Labor Department Chief Lays Out the Promise (and Problem) With Apprenticeships

They are a ladder to prosperity, but they’re suffering from problems of perception.

Ap­pren­tice­ships are a path to prosper­ity, and they could be much more so if people would drop their pre­con­ceived no­tions about them, Labor Sec­ret­ary Thomas Perez said Tues­day.

Perez high­lighted a wo­man he met in Los Angeles: She bounced around jobs, struggled to find a ca­reer path, un­til she landed a uni­on ap­pren­tice­ship in con­struc­tion. Now, she’s help­ing build the city’s new light-rail sys­tem, a job Perez said is provid­ing se­cur­ity for her and her three chil­dren.

But Perez ac­know­ledged that there’s a men­tal shift that needs to take place in or­der to drastic­ally in­crease ap­pren­tice­ships, which couple on-the-job train­ing with in­struc­tion in a highly skilled oc­cu­pa­tion. “I think the biggest at­ti­tu­din­al ad­just­ment we have to do with a lot of par­ents is there are mul­tiple path­ways to prosper­ity,” Perez said. “Ap­pren­tice­ship is one, a four-year de­gree is an­oth­er, com­munity col­lege, etc.”

With this week mark­ing the in­aug­ur­al Na­tion­al Ap­pren­tice­ship Week, Perez joined Steve Clem­ons—The At­lantic’s Wash­ing­ton ed­it­or-at-large—to dis­cuss how ap­pren­tice­ships help launch Amer­ic­ans in­to the middle class at a Na­tion­al Journ­al LIVE event at the New­seum titled “Con­ver­sa­tion with U.S. Sec­ret­ary of Labor.”

In Septem­ber, Pres­id­ent Obama an­nounced that the De­part­ment of Labor had awar­ded $175 mil­lion in Amer­ic­an Ap­pren­tice­ship Grants to 46 pub­lic-private part­ner­ships in an ef­fort to train more than 34,000 people over the next five years.
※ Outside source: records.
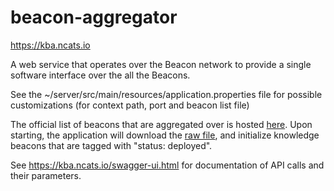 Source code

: # beacon-aggregator

https://kba.ncats.io

A web service that operates over the Beacon network to provide a single software interface over the all the Beacons.

See the ~/server/src/main/resources/application.properties file for possible customizations (for context path, port and beacon list file)

The official list of beacons that are aggregated over is hosted [here](https://github.com/NCATS-Tangerine/translator-knowledge-beacon/blob/develop/api/knowledge-beacon-list.yaml). Upon starting, the application will download the [raw file](https://raw.githubusercontent.com/NCATS-Tangerine/translator-knowledge-beacon/develop/api/knowledge-beacon-list.yaml), and initialize knowledge beacons that are tagged with "status: deployed".

See https://kba.ncats.io/swagger-ui.html for documentation of API calls and their parameters.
In his open­ing re­marks, Perez high­lighted this in­vest­ment and said ap­pren­tice­ship should be ex­pan­ded in­to oth­er high-growth areas, such as health care, in­form­a­tion tech­no­logy, and cy­ber­se­cur­ity. Obama’s goal, stated in his 2014 State of the Uni­on ad­dress, is to double the amount of ap­pren­tice­ships by 2019—a man­tra Perez called “double and di­ver­si­fy.”
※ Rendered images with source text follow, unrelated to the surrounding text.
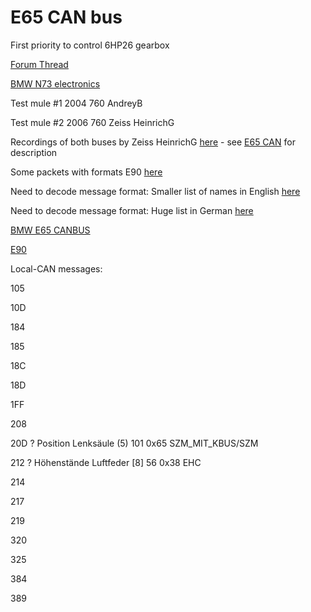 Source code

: # E65 CAN bus

First priority to control 6HP26 gearbox

[Forum Thread](https://rusefi.com/forum/viewtopic.php?f=2&t=2241)

[BMW N73 electronics](BMW-N73)

Test mule #1 2004 760 AndreyB

Test mule #2 2006 760 Zeiss HeinrichG

Recordings of both buses by Zeiss HeinrichG [here](https://github.com/HeinrichG-V12/E65_ReverseEngineering) - see [E65 CAN](https://wiki.rusefi.com/E65-CAN-bus/) for description

Some packets with formats E90 [here](https://www.loopybunny.co.uk/CarPC/k_can.html)

Need to decode message format: Smaller list of names in English [here](https://www.m5board.com/threads/lets-talk-dct-conversion.461873/page-21#post-7596717)

Need to decode message format: Huge list in German [here](https://www.bimmerforums.com/forum/showthread.php?2298830-E90-Can-bus-project-%28E60-E65-E87-%29&p=29628499#post29628499)

[BMW E65 CANBUS](https://github.com/damienmaguire/BMW-E65-CANBUS)

[E90](https://www.bimmerforums.com/forum/showthread.php?2298830-E90-Can-bus-project-(E60-E65-E87-))

Local-CAN messages:

 105

 10D

 184

 185

 18C

 18D

 1FF

 208

 20D ? Position Lenksäule (5) 101 0x65 SZM_MIT_KBUS/SZM

 212 ? Höhenstände Luftfeder [8] 56 0x38 EHC

 214

 217

 219

 320

 325

 384

 389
“We know ap­pren­tice­ship works,” Perez said. “The ‘earn while you learn’ mod­el is tried and true.”

Some have a mind-set that the choice is either col­lege or an ap­pren­tice­ship, yet the two should be in­teg­rated, Perez said. He poin­ted to the fact that more than 200 col­leges are par­ti­cip­at­ing in the Re­gistered Ap­pren­tice­ship Col­lege Con­sor­ti­um, which gives col­lege cred­its to those who are do­ing ap­pren­tice­ships.

An­oth­er shift that needs to take place is in the way Amer­ic­ans get hired. It’s quite com­mon, Perez said, for Amer­ic­ans to get jobs through their own net­works. “In my ex­per­i­ence, the in­form­al grapev­ine has not been friendly for people of col­or—that has not worked as well for them. And so we need to move away from that in­form­al grapev­ine. … [We need] to move in­to a world in which people are truly judged by the con­tent of their char­ac­ter.”

Perez then brought the con­ver­sa­tion full circle, say­ing that he be­lieves ap­pren­tice­ships not only help Amer­ic­ans reach the middle class, but that they provide much more.

“That’s why in our world of ap­pren­tice­ship, we’re not simply try­ing to grow the quant­ity of ap­pren­tice­ship,” Perez said. “We’re try­ing to change the face of ap­pren­tice­ship be­cause zip codes should nev­er de­term­ine des­tiny.”